* **PROBLEM**:
Check each line of the data for "不响应中断", then give the number of lines that have it, without any other words.

>>>

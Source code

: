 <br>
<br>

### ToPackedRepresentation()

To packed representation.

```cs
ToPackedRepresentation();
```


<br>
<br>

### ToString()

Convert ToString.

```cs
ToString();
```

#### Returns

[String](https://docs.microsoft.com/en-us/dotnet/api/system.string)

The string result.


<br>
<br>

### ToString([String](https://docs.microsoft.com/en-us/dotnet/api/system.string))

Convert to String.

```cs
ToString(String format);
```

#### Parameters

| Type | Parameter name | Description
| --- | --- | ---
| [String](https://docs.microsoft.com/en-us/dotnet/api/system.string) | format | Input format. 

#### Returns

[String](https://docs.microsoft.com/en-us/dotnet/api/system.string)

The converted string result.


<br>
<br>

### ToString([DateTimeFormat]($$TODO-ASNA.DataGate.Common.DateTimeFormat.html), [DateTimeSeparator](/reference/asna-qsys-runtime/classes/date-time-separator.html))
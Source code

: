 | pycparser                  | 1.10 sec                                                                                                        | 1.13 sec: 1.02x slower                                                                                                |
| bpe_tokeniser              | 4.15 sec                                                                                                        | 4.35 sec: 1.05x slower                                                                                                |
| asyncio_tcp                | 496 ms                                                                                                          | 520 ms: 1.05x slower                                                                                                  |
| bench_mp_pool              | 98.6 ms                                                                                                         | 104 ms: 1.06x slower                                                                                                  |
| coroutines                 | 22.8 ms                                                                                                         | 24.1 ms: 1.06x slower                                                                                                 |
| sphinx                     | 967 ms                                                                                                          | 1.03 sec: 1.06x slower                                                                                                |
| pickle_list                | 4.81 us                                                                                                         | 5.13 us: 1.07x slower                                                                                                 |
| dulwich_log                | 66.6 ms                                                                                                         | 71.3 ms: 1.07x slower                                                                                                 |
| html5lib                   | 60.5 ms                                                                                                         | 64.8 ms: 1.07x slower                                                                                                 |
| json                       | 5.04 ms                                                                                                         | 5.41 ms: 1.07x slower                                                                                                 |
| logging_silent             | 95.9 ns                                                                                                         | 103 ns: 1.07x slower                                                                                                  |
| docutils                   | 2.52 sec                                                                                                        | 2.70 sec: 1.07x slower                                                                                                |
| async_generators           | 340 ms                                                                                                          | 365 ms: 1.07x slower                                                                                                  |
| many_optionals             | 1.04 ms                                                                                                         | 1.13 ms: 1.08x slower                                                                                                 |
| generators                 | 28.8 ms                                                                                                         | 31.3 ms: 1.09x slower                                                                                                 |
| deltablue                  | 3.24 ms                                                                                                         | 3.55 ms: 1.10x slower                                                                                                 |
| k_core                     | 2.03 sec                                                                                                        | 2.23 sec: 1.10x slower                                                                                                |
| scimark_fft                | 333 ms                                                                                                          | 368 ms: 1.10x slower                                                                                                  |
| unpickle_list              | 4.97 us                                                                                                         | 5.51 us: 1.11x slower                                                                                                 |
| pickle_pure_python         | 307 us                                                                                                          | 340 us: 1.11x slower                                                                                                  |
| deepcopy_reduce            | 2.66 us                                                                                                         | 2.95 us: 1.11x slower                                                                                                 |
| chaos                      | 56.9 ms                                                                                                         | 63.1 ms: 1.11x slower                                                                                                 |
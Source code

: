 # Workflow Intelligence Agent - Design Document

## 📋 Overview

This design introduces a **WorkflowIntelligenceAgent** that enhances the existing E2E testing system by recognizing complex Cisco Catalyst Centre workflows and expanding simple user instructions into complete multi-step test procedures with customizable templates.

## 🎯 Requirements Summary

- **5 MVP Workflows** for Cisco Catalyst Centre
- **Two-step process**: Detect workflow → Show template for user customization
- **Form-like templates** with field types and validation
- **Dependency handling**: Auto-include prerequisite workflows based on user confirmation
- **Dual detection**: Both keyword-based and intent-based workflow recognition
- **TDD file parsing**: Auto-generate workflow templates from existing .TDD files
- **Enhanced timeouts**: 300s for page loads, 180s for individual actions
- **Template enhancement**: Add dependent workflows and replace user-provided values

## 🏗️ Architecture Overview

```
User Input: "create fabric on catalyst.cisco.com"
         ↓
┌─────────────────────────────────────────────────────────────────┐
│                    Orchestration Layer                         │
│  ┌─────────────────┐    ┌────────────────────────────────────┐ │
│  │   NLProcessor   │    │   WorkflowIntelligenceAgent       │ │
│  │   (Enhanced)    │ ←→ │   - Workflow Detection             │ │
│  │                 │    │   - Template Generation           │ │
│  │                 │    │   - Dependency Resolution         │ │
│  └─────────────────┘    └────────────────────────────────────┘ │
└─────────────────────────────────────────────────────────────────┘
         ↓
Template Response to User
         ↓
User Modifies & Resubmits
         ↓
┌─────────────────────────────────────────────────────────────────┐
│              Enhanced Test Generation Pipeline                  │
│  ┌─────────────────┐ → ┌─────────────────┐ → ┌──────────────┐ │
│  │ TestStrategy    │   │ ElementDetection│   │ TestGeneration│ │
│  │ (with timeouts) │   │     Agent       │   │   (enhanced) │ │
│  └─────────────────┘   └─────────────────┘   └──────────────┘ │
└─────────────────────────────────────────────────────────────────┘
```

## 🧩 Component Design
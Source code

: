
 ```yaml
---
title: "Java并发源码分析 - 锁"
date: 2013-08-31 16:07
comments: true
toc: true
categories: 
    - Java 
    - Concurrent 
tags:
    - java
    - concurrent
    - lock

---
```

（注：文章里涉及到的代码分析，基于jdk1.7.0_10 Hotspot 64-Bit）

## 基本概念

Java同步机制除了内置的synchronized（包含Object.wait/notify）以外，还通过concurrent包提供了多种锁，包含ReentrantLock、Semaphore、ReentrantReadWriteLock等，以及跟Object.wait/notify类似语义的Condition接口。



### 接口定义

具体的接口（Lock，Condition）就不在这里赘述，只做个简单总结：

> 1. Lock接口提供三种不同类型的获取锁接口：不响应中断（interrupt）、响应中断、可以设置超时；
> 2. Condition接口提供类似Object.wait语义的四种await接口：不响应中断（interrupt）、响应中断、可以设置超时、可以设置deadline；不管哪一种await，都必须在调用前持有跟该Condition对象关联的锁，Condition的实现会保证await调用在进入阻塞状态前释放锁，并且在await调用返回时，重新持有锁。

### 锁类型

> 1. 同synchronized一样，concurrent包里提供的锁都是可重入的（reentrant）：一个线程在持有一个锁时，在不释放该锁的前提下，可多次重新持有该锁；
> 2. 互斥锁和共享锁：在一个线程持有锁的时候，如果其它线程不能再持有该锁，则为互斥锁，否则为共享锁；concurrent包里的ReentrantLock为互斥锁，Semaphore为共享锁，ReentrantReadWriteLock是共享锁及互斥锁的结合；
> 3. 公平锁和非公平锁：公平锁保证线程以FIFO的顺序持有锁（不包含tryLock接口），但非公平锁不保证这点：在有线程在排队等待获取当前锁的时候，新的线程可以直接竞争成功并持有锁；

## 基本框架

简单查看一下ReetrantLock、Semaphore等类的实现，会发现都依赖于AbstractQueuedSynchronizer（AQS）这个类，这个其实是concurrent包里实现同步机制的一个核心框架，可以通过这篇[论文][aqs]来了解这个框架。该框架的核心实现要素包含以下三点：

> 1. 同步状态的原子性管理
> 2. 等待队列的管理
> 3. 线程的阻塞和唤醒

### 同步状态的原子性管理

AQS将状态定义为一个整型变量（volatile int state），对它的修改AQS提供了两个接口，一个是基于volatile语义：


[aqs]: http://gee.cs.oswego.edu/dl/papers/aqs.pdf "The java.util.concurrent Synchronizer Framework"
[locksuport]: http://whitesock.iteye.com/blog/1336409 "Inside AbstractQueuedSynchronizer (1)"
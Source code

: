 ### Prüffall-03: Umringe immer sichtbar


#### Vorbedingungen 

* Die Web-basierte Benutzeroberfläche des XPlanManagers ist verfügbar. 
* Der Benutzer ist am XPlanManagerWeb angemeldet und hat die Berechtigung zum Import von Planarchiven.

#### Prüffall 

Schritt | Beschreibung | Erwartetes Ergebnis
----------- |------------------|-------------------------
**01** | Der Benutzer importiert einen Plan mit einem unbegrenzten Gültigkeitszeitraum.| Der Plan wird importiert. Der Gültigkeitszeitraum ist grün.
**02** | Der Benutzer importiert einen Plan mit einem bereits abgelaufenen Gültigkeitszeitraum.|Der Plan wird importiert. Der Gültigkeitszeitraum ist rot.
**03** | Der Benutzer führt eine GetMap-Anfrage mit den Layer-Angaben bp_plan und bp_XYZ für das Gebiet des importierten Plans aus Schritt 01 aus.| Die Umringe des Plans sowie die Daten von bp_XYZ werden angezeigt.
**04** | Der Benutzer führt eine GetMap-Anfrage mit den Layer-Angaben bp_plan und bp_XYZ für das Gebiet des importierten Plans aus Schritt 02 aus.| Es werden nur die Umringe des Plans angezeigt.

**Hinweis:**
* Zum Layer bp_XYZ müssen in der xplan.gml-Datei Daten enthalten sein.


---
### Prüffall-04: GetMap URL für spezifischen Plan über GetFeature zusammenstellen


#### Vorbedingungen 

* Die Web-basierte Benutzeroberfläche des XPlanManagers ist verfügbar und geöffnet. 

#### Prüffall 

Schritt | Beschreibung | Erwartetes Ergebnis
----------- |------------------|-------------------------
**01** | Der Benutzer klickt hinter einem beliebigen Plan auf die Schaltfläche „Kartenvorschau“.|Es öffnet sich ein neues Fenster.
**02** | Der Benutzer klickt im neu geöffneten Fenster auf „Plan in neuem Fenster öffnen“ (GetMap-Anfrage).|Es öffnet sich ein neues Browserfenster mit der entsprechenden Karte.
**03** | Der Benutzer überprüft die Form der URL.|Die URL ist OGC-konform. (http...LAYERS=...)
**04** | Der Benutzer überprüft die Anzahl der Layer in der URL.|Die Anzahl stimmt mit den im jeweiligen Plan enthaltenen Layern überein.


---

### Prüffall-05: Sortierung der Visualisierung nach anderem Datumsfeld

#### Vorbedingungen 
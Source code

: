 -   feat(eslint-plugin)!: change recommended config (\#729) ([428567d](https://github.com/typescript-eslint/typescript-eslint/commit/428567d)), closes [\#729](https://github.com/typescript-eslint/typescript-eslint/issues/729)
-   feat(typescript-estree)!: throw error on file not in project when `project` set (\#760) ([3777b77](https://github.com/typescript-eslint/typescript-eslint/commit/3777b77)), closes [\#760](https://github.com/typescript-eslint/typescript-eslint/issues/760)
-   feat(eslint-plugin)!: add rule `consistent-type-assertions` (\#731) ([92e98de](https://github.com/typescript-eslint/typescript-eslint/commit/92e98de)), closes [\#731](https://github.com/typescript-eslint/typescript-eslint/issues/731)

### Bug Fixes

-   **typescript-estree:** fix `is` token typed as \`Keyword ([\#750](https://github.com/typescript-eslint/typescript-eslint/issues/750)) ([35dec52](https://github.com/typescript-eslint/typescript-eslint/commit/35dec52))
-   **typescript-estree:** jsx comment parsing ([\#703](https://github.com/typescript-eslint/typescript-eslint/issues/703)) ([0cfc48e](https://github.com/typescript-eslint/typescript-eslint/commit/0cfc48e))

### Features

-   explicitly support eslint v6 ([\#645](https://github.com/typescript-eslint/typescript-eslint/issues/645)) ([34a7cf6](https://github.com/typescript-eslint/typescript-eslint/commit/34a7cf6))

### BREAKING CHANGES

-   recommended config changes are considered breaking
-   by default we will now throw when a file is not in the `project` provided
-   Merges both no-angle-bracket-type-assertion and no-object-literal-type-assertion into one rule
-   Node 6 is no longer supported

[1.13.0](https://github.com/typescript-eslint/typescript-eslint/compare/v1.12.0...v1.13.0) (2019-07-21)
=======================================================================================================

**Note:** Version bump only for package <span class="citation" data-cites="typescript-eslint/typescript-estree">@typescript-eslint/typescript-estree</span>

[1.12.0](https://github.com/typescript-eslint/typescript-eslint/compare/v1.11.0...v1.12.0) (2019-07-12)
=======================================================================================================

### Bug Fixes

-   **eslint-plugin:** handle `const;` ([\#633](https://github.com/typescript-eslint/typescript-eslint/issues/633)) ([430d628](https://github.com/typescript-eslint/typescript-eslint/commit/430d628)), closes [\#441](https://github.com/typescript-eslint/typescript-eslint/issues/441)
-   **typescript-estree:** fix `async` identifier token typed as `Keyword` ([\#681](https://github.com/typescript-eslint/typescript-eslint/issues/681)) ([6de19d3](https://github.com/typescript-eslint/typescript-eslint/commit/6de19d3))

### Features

<<<

* **RESULT**:
2